>>>

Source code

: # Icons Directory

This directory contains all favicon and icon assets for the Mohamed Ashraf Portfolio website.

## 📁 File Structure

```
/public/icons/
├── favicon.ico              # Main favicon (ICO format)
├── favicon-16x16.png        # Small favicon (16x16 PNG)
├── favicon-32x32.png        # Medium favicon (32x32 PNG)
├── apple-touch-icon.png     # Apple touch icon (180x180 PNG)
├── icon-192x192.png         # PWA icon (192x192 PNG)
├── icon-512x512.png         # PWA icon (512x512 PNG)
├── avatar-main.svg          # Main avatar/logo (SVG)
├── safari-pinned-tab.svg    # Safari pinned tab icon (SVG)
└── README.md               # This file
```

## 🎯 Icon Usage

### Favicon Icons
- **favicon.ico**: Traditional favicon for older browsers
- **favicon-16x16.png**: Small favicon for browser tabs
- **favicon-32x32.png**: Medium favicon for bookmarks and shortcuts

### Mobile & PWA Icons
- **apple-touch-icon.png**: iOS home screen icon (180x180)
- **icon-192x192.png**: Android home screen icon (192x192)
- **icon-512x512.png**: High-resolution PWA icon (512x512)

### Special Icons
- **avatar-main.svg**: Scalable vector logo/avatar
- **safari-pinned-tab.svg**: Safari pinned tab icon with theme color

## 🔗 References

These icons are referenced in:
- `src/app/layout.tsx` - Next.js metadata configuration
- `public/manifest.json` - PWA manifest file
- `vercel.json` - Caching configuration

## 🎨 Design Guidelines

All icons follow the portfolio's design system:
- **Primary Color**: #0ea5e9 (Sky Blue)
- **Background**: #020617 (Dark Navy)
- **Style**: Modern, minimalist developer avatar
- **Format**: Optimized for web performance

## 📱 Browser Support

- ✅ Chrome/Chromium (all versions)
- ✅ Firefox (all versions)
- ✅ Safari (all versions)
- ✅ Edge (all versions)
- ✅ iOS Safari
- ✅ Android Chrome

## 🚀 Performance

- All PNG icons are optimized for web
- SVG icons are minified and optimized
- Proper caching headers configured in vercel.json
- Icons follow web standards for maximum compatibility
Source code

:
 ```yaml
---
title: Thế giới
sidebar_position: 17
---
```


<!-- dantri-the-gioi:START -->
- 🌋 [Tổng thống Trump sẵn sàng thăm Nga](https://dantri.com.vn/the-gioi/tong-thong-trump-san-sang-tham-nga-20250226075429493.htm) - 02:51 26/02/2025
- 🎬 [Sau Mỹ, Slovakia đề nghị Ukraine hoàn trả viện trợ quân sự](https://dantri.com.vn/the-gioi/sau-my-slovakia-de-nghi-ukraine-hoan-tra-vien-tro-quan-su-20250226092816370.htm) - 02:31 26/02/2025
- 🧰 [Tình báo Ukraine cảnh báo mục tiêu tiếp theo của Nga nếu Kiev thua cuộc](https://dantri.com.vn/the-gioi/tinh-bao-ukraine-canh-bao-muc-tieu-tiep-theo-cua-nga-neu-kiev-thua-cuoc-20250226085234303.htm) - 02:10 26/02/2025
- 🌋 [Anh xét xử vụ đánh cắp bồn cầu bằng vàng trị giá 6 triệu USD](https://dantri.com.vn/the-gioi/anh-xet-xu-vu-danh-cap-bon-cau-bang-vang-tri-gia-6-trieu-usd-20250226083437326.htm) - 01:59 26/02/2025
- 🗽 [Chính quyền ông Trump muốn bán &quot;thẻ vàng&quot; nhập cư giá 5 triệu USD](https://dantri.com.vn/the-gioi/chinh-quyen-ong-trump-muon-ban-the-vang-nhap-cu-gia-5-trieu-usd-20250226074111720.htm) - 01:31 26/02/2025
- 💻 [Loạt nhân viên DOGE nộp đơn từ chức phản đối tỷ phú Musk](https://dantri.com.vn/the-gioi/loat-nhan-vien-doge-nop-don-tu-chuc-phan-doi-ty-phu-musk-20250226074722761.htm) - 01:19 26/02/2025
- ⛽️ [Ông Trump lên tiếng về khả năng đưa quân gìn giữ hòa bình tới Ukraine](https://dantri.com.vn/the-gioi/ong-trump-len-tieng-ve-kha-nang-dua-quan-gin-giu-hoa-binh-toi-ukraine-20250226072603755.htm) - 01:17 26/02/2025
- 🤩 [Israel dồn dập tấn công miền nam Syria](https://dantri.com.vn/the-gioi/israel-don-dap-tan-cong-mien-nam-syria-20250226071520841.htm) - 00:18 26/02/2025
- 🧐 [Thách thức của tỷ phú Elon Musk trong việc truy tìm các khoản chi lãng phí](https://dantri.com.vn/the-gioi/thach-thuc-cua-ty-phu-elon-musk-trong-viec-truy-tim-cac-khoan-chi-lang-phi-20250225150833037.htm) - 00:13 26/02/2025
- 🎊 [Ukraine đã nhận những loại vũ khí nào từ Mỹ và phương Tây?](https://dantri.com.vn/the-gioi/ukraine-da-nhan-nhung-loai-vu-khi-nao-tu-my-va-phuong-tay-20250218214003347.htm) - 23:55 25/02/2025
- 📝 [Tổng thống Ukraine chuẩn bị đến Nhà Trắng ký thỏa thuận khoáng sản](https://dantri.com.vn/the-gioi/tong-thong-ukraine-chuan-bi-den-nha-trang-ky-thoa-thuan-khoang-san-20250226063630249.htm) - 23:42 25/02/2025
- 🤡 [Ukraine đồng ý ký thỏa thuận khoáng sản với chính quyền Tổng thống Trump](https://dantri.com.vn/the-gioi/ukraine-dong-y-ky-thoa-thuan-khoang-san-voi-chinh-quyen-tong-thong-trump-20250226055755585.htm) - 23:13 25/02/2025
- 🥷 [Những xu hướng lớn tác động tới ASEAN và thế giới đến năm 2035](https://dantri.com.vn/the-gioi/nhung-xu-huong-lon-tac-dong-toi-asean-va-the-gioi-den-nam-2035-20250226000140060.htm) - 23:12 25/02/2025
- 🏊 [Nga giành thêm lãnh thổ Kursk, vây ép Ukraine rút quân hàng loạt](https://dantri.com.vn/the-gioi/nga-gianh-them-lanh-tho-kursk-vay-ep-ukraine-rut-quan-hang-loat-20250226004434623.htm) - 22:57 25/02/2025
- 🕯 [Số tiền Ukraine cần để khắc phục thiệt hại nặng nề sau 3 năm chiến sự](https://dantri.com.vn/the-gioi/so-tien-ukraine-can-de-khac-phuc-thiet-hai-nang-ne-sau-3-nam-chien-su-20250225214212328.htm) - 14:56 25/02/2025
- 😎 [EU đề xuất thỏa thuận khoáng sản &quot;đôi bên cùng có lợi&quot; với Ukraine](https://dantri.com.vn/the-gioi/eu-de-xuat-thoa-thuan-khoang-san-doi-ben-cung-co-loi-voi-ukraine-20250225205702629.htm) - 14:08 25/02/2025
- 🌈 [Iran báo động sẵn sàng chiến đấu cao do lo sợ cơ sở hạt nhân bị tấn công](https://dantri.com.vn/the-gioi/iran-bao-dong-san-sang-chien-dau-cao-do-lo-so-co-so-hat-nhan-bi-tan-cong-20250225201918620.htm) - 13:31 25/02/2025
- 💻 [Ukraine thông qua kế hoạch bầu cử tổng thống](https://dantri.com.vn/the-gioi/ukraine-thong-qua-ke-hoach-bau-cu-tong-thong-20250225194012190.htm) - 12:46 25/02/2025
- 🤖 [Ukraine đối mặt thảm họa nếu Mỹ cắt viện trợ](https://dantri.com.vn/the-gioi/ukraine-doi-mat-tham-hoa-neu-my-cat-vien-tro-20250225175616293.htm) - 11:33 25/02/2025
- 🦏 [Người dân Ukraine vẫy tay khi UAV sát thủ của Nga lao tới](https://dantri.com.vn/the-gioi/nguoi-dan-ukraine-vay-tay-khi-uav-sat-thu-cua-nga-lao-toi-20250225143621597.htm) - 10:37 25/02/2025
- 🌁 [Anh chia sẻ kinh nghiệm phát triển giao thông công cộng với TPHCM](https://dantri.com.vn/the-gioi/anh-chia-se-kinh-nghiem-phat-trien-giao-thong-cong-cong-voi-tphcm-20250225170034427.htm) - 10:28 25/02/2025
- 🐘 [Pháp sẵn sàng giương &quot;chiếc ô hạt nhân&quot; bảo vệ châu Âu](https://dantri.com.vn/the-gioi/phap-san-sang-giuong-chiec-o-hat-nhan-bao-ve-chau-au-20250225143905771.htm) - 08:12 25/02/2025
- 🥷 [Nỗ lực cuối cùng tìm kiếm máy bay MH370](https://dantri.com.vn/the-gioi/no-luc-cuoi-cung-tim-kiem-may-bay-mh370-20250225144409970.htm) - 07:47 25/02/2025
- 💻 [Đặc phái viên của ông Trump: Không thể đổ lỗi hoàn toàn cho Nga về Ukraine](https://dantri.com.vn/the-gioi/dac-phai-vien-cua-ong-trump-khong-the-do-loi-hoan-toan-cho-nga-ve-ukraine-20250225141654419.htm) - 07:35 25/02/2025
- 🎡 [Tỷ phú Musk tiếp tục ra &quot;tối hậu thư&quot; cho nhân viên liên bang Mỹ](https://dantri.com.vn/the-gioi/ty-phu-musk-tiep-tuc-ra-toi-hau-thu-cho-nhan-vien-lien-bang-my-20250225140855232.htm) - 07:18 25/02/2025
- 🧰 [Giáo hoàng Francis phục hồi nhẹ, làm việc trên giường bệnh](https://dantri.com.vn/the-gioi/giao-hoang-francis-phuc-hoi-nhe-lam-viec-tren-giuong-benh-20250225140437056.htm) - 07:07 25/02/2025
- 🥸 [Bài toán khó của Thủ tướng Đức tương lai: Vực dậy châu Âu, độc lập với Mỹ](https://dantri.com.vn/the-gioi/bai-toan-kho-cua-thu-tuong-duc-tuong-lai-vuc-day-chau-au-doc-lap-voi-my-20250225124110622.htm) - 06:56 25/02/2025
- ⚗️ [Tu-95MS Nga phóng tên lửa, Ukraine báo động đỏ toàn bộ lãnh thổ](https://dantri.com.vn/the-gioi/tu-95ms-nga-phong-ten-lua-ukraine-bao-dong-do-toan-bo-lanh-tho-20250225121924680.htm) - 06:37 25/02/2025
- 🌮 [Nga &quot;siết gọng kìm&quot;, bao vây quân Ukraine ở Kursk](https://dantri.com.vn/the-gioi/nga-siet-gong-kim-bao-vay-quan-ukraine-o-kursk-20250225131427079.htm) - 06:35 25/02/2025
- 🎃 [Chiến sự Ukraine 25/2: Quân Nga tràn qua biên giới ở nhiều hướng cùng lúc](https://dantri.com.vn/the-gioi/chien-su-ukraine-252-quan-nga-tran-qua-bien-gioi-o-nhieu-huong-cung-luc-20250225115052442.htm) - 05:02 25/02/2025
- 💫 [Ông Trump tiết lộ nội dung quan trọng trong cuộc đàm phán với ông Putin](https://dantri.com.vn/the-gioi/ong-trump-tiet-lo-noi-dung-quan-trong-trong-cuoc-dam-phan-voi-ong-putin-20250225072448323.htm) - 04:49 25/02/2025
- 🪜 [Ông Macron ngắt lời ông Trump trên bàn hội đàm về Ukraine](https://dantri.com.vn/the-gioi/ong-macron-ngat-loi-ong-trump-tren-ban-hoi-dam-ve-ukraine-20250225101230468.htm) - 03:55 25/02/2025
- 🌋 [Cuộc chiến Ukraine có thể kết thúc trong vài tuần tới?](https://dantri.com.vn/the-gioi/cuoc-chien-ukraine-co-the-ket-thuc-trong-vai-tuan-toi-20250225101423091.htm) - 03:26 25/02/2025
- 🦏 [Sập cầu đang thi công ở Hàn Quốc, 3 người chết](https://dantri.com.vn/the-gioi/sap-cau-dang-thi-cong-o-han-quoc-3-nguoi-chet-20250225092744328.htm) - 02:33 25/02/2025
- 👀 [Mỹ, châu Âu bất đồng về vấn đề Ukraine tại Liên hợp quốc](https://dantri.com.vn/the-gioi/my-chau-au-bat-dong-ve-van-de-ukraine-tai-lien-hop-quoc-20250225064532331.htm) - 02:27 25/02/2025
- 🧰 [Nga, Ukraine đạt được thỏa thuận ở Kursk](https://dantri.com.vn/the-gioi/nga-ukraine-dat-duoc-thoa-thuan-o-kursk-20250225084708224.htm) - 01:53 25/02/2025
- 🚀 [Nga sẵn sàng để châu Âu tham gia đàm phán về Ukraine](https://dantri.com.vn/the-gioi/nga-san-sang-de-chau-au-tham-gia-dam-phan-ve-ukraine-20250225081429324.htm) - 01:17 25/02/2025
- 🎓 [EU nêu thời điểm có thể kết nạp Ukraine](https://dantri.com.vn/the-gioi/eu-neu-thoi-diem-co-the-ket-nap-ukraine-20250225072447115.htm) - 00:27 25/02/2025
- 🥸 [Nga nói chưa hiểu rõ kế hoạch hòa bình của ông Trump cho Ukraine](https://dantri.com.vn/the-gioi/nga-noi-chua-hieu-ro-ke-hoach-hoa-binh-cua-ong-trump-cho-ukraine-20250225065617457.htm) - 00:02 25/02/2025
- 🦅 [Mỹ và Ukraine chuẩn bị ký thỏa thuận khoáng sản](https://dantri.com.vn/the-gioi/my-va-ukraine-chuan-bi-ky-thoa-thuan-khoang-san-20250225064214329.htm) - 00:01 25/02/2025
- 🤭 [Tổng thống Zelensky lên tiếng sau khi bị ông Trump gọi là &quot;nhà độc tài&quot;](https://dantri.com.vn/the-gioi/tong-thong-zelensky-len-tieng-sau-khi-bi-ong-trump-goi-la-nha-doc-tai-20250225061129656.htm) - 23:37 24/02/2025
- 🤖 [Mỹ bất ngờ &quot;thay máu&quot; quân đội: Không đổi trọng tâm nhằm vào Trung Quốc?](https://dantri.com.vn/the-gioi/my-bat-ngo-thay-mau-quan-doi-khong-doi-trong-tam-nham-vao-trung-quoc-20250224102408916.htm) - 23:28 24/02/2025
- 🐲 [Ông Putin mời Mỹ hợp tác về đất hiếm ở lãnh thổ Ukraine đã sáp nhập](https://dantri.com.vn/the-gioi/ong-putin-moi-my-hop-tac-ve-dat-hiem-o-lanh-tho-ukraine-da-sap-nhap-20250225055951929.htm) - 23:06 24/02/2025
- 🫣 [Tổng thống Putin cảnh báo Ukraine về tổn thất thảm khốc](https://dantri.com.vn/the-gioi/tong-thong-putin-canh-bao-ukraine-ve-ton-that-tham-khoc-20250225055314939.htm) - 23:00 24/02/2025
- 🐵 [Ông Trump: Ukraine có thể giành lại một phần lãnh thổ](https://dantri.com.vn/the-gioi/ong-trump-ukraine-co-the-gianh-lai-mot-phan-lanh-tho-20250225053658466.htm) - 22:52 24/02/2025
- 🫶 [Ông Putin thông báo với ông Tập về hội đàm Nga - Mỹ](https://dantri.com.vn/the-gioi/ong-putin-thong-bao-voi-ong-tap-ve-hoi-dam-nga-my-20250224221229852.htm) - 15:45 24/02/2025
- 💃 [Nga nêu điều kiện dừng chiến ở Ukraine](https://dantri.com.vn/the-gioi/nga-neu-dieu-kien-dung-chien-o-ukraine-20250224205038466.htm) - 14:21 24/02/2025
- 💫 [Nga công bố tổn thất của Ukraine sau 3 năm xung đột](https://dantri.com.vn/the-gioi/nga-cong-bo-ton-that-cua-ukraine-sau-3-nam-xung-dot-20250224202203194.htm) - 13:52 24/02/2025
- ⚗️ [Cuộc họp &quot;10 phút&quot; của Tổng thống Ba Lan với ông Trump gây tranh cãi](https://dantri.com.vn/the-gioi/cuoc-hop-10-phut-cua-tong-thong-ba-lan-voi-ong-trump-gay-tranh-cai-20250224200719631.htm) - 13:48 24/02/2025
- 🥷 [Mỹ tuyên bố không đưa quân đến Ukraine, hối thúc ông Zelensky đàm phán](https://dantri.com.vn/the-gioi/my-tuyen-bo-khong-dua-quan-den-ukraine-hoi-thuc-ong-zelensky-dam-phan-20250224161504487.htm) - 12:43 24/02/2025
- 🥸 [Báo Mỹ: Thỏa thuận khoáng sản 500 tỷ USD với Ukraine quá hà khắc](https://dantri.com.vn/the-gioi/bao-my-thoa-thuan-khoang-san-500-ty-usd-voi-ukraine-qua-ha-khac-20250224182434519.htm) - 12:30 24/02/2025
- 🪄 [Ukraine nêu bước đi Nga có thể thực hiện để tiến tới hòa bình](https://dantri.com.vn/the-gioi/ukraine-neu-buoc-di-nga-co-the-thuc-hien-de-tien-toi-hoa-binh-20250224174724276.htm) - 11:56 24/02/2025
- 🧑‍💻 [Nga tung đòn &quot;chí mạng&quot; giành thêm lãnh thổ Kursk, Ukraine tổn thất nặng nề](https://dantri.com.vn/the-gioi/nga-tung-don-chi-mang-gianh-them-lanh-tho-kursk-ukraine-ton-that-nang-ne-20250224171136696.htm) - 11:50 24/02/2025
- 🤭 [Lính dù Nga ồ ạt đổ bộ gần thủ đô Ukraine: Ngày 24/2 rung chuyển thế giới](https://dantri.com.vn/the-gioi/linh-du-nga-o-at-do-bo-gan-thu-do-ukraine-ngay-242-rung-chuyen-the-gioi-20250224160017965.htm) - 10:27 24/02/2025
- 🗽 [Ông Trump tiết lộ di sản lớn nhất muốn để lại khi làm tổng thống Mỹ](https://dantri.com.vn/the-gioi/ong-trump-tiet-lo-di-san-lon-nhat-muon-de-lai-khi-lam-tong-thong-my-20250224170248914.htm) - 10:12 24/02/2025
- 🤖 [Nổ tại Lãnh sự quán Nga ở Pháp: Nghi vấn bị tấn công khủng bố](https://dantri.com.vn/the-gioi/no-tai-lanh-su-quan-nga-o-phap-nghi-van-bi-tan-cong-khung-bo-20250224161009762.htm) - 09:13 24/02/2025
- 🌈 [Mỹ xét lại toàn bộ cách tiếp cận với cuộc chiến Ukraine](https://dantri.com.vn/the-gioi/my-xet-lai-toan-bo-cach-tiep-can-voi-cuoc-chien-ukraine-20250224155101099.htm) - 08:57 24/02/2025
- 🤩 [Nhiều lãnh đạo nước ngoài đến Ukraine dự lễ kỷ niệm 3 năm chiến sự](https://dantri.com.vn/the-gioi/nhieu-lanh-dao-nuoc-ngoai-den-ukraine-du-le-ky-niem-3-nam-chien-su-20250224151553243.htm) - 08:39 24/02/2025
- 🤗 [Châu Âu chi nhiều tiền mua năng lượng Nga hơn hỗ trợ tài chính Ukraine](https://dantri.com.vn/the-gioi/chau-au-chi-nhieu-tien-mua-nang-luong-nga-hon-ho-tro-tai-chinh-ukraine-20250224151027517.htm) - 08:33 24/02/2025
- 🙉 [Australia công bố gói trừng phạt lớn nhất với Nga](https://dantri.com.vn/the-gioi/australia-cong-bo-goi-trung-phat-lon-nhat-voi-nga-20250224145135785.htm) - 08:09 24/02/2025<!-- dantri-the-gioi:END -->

<<<

Directions: In the records above, the line with "- SVG icons are minified and optimized" marks the start and the line with "- 🌋 [Tổng thống" marks the end; copy that stretch exactly, both lines included, and nothing else.

Exercise answer:
- SVG icons are minified and optimized
- Proper caching headers configured in vercel.json
- Icons follow web standards for maximum compatibility
Source code

:
 ```yaml
---
title: Thế giới
sidebar_position: 17
---
```


<!-- dantri-the-gioi:START -->
- 🌋 [Tổng thống Trump sẵn sàng thăm Nga](https://dantri.com.vn/the-gioi/tong-thong-trump-san-sang-tham-nga-20250226075429493.htm) - 02:51 26/02/2025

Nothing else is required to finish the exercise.